Il fenomeno dell’Infotainment non è nuovo. In Italia si è diffuso da almeno una ventina di anni, mentre nel mondo anglosassone (dov’è nato) esiste da almeno mezzo secolo. Per infotainment, per chi non lo sapesse, si intende quel modo di fare giornalismo – o quel modo di fare televisione – che coniuga le dinamiche dell’informazione alle dinamiche dello spettacolo. La notizia si traveste da show, e viceversa. Si informa divertendo. Si fa divertire informando. I media sono pieni di casi si infotainment. Possiamo citare, come estremi di uno spettro che va dal qualitativamente elevato al trash, Servizio Pubblico e Pomeriggio Cinque.

Sono tre i fattori che hanno determinati la nascita e la diffusione dell’Infotainment, in Italia come all’estero.

Avvento dei media di massa. Questi consentono di parlare a tutti, e quindi di allargare a dismisura il proprio target. Ne consegue la necessità di abbassare il livello di profondità dei contenuti, in modo da trovare un minimo comun denominatore che piaccia a tutti. E in genere questo minino comun denominatore è un elemento che riguarda lo spettacolo e il divertimento in generale.

Modello di business improntato alla pubblicità. E’ una questione essenzialmente politica: il legislatore ha allentato il suo intervento sull’economia. Tra gli effetti collaterali di questo nuovo corso (iniziato già a metà degli anni Settanta) spicca l’abbandono del finanziamento pubblico agli organi di informazione. Questi devono guadagnare con la pubblicità, dunque devono necessariamente aumentare i propri contatti (leggasi punto precedente).

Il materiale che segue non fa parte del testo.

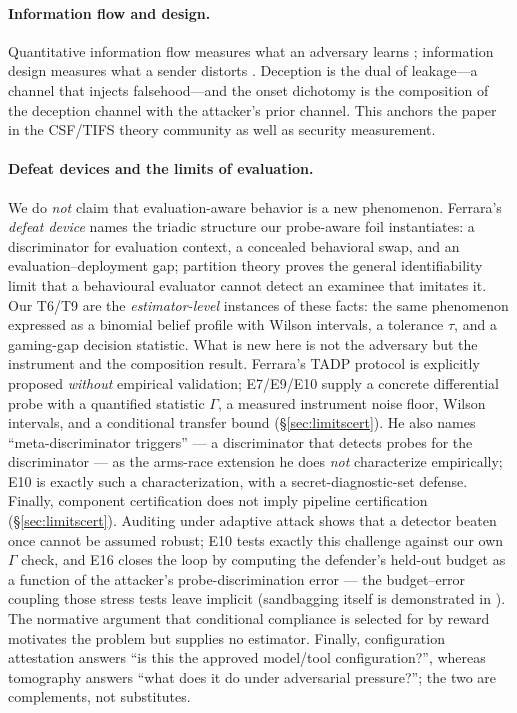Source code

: \documentclass[acmsmall,review,anonymous]{acmart}
\begin{document}
\paragraph{Information flow and design.}
Quantitative information flow measures what an adversary learns
\cite{smith2009,alvim2012}; information design measures what a sender distorts
\cite{kamenica2011}. Deception is the dual of leakage---a channel that injects
falsehood---and the onset dichotomy is the composition of the deception channel
with the attacker's prior channel. This anchors the paper in the CSF/TIFS
theory community as well as security measurement.

\paragraph{Defeat devices and the limits of evaluation.}
We do \emph{not} claim that evaluation-aware behavior is a new phenomenon.
Ferrara's \emph{defeat device} \cite{ferrara2026} names the triadic structure
our probe-aware foil instantiates: a discriminator for evaluation context, a
concealed behavioral swap, and an evaluation--deployment gap; partition theory
\cite{mahran2026} proves the general identifiability limit that a behavioural
evaluator cannot detect an examinee that imitates it. Our T6/T9 are the
\emph{estimator-level} instances of these facts: the same phenomenon expressed
as a binomial belief profile with Wilson intervals, a tolerance $\tau$, and a
gaming-gap decision statistic. What is new here is not the adversary but the
instrument and the composition result. Ferrara's TADP protocol is explicitly
proposed \emph{without} empirical validation; E7/E9/E10 supply a concrete
differential probe with a quantified statistic $\Gamma$, a measured instrument
noise floor, Wilson intervals, and a conditional transfer bound
(\S\ref{sec:limitscert}). He also names ``meta-discriminator triggers'' --- a
discriminator that detects probes for the discriminator --- as the arms-race
extension he does \emph{not} characterize empirically; E10 is exactly such a
characterization, with a secret-diagnostic-set defense. Finally, component
certification does not imply pipeline certification (\S\ref{sec:limitscert}).
Auditing under adaptive attack \cite{soopal2026,duddu2026,auditinggames2025}
shows that a detector beaten once cannot be assumed robust; E10 tests exactly
this challenge against our own $\Gamma$ check, and E16 closes the loop by
computing the defender's held-out budget as a function of the attacker's
probe-discrimination error --- the budget--error coupling those stress tests
leave implicit (sandbagging itself is demonstrated in
\cite{aisandbagging2024}). The normative argument that
conditional compliance is selected for by reward \cite{baum2026} motivates the
problem but supplies no estimator. Finally, configuration attestation
\cite{ati2026} answers ``is this the approved model/tool configuration?'',
whereas tomography answers ``what does it do under adversarial pressure?'';
the two are complements, not substitutes.
\end{document}
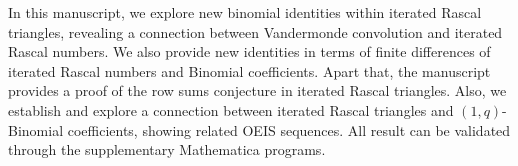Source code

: In this manuscript, we explore new binomial identities within iterated Rascal triangles,
revealing a connection between Vandermonde convolution and iterated Rascal numbers.
We also provide new identities in terms of finite differences of iterated Rascal numbers and Binomial coefficients.
Apart that, the manuscript provides a proof of the row sums conjecture in iterated Rascal triangles.
Also, we establish and explore a connection between iterated Rascal triangles and $(1,q)$-Binomial coefficients,
showing related OEIS sequences.
All result can be validated through the supplementary Mathematica programs.
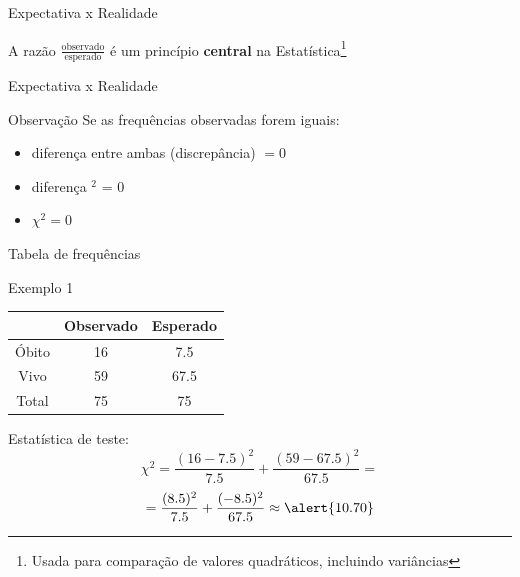 \documentclass{beamer}
\begin{document}
\begin{frame}{\small Expectativa x Realidade}
  \begin{center}
    \small
    A razão $\frac{\text{observado}}{\text{esperado}}$ é um princípio {\bf central} na Estatística\footnote{\scriptsize Usada para comparação de valores quadráticos, incluindo variâncias}
  \end{center}
\end{frame}

\begin{frame}{\small Expectativa x Realidade}
  \begin{block}{Observação}
    \scriptsize
    Se as frequências observadas forem iguais:
    \bigskip
    \begin{itemize}
    \footnotesize
    \item diferença entre ambas (discrepância) $= 0$
    \item diferença $^2$ = 0
    \item $\chi^2 = 0$
    \end{itemize}
    \bigskip
  \end{block}
\end{frame}

\begin{frame}{\scriptsize Tabela de frequências}
  \begin{exampleblock}{Exemplo 1}
    \footnotesize
    \begin{tabular}{c|c|c}
      & Observado & Esperado\\
      \hline
      Óbito & 16 & 7.5 \\
      \hline
      Vivo & 59 & 67.5 \\
      \hline
      Total & 75 & 75\\
    \end{tabular}
  \end{exampleblock}

  Estatística de teste:
  \small
  \begin{displaymath}
    \chi^2 = \frac{(16 - 7.5)^2}{7.5} + \frac{(59 - 67.5)^2}{67.5} =
  \end{displaymath}
  \begin{displaymath}
    = \frac{(8.5)^2}{7.5} + \frac{(-8.5)^2}{67.5} \approx \alert{10.70}
  \end{displaymath}
\end{frame}
\end{document}
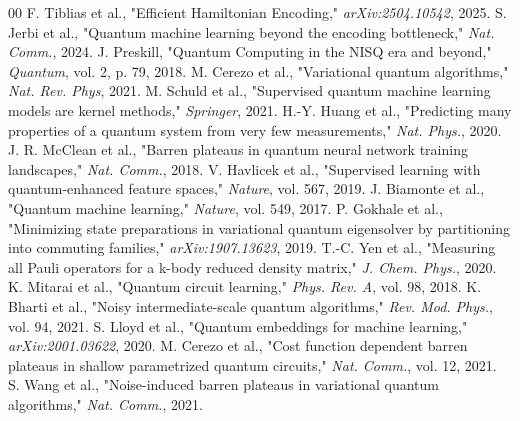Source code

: \documentclass[conference]{IEEEtran}
\begin{document}
\begin{thebibliography}{00}
 F. Tiblias et al., "Efficient Hamiltonian Encoding," \textit{arXiv:2504.10542}, 2025.
 S. Jerbi et al., "Quantum machine learning beyond the encoding bottleneck," \textit{Nat. Comm.}, 2024.
 J. Preskill, "Quantum Computing in the NISQ era and beyond," \textit{Quantum}, vol. 2, p. 79, 2018.
 M. Cerezo et al., "Variational quantum algorithms," \textit{Nat. Rev. Phys}, 2021.
 M. Schuld et al., "Supervised quantum machine learning models are kernel methods," \textit{Springer}, 2021.
 H.-Y. Huang et al., "Predicting many properties of a quantum system from very few measurements," \textit{Nat. Phys.}, 2020.
 J. R. McClean et al., "Barren plateaus in quantum neural network training landscapes," \textit{Nat. Comm.}, 2018.
 V. Havlicek et al., "Supervised learning with quantum-enhanced feature spaces," \textit{Nature}, vol. 567, 2019.
 J. Biamonte et al., "Quantum machine learning," \textit{Nature}, vol. 549, 2017.
 P. Gokhale et al., "Minimizing state preparations in variational quantum eigensolver by partitioning into commuting families," \textit{arXiv:1907.13623}, 2019.
 T.-C. Yen et al., "Measuring all Pauli operators for a k-body reduced density matrix," \textit{J. Chem. Phys.}, 2020.
 K. Mitarai et al., "Quantum circuit learning," \textit{Phys. Rev. A}, vol. 98, 2018.
 K. Bharti et al., "Noisy intermediate-scale quantum algorithms," \textit{Rev. Mod. Phys.}, vol. 94, 2021.
 S. Lloyd et al., "Quantum embeddings for machine learning," \textit{arXiv:2001.03622}, 2020.
 M. Cerezo et al., "Cost function dependent barren plateaus in shallow parametrized quantum circuits," \textit{Nat. Comm.}, vol. 12, 2021.
 S. Wang et al., "Noise-induced barren plateaus in variational quantum algorithms," \textit{Nat. Comm.}, 2021.
\end{thebibliography}
\end{document}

Personalizzazione-spettacolarizzazione della vita pubblica. E’ un cambiamento sociale, o forse è solo il frutto della possibilità – conferita dai mass media – di piacere a tutti. Fatto sta che molti personaggi, siano essi politici, giornalisti, conduttori, tendono a spettacolarizzare la propria presenza, a farsi in qualche modo narrazione. La conseguenza è che, in tutti gli ambiti – giornalismo compreso – l’elemento spettacolo si è fatto più preponderante.

Questi fattori erano preponderanti nell’era dei mass media tradizionali. Oggi, nell’era di internet, lo sono ancora di più. I social network, infatti, sono i media di massa per eccellenza. Basti pensare che Facebook conta quasi un miliardo e mezzo di iscritti. Inoltre, il modello di business si fa sempre più pubblicitario: anzi, si sono aggiunte le dinamiche di advertising di Google che sono più “disumanizzanti” (perché automatiche) rispetto alla sponsorship tradizionale. Infine, proprio i social network consentono a tutti si spettacolarizzare e personalizzare la propria vita quotidiana – grazie all’effetto vetrina – radicando questi valori nelle nuove generazioni in modo ancora più profondo.